Column: Chiralpak AD (Diacel Chemical Industries) Dimensions/particle size: 250 x 4.6mm, 10um Eluent: Hexane/Ethanol/Trifluoroacetic acid 88: 12: 0.06 Eluent flow rate: 1 ml/minute Detection: UV at 295 nm Column temperature: 25°C Injection volume: microlitre Conditions: Isocratic I Sample preparation: 0.3 mg/ml in hexane/ethanol/methanol 80: 10: 10

Chiral HPLC analysis confirmed that substantially pure (-) trans L (-)-di-p-toluoyl tartrate salt had been isolated. The salt may be further purified by recrystallisation from methanol. ii) () trans 4- (4'-fluorophenyl)-3- (3", 4"-methylenedioxyphenoxymethyl) piperidine (0.50 g) was dissolved in acetonitrile (10 ml) and added to a solution of L- (-)-dibenzoyl tartaric acid (0.65g) in acetonitrile (10 ml). The mixture was seeded and stirred at room temperature. The crystalline product was shown by chiral HPLC to be significantly enriched with the (-) trans dibenzoyl tartrate salt.
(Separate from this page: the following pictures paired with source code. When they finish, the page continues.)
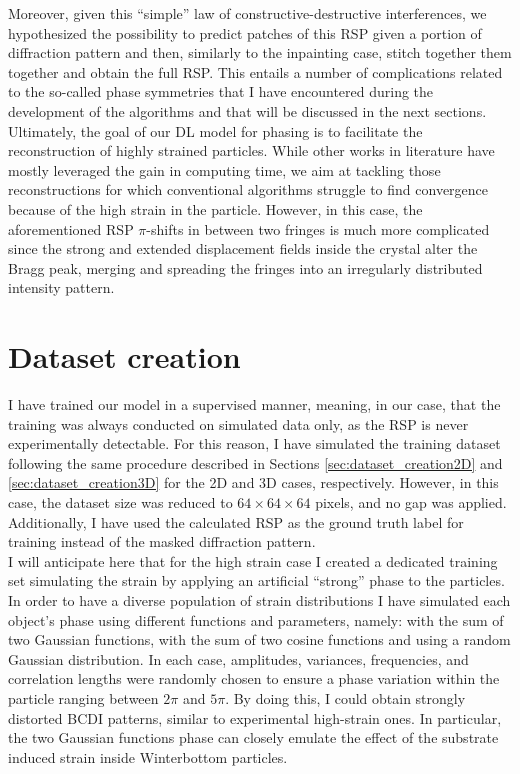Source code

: Moreover, given this ``simple'' law of constructive-destructive interferences, we hypothesized the possibility to predict patches 
of this RSP given a portion of diffraction pattern and then, similarly to the inpainting case, stitch together them together
and obtain the full RSP. This entails a number of complications related to the so-called phase symmetries that I have encountered
during the development of the algorithms and that will be discussed in the next sections. \\
Ultimately, the goal of our DL model for phasing is to facilitate the reconstruction of highly strained particles. While 
other works in literature have mostly leveraged the gain in computing time, we aim at tackling those reconstructions for which 
conventional algorithms struggle to find convergence because of the high strain in the particle.   
However, in this case, the aforementioned RSP $\pi$-shifts in between two fringes is much more complicated since the 
strong and extended displacement fields inside the crystal alter the Bragg peak, merging and spreading the fringes 
into an irregularly distributed intensity pattern. \\

\section{Dataset creation} 

I have trained our model in a supervised manner, meaning, in our case, that the training was always conducted on simulated data 
only, as the RSP is never experimentally detectable. 
For this reason, I have simulated the training dataset following the same procedure described in Sections 
\ref{sec:dataset_creation2D} and \ref{sec:dataset_creation3D} for the 2D and 3D cases, respectively. However, in this
case, the dataset size was reduced to $64\times64\times64$ pixels, and no gap was applied. Additionally, I have used the 
calculated RSP as the ground truth label for training instead of the masked diffraction pattern.\\

I will anticipate here that for the high strain case I created a dedicated training set simulating the strain by applying 
an artificial ``strong'' phase to the particles. In order to have a diverse population of strain distributions I have 
simulated each object's phase using different functions and parameters, namely: with the sum of two Gaussian functions,
with the sum of two cosine functions and using a random Gaussian distribution. In each case, amplitudes, variances, 
frequencies, and correlation lengths were randomly chosen to ensure a phase variation within the particle ranging between 
$2\pi$ and $5\pi$. By doing this, I could obtain strongly distorted BCDI patterns, similar to experimental high-strain ones. 
In particular, the two Gaussian functions phase can closely emulate the effect of the substrate induced strain inside Winterbottom 
particles.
iii) Paroxetine free base is liberated from the (-) trans 4- (4'-fluoro-phenyl)-3- (3", 4"-methylenedioxyphenoxymethyl) piperidine di-p-toluoyl or dibenzoyl tartrate salt by stirring in a mixture of toluene and dilute aqueous sodium hydroxide. The phases are separated and the toluene phase washed with water. Concentrated aqueous hydrochloric acid is then added and the crystalline precipitate collected by filtration and dried.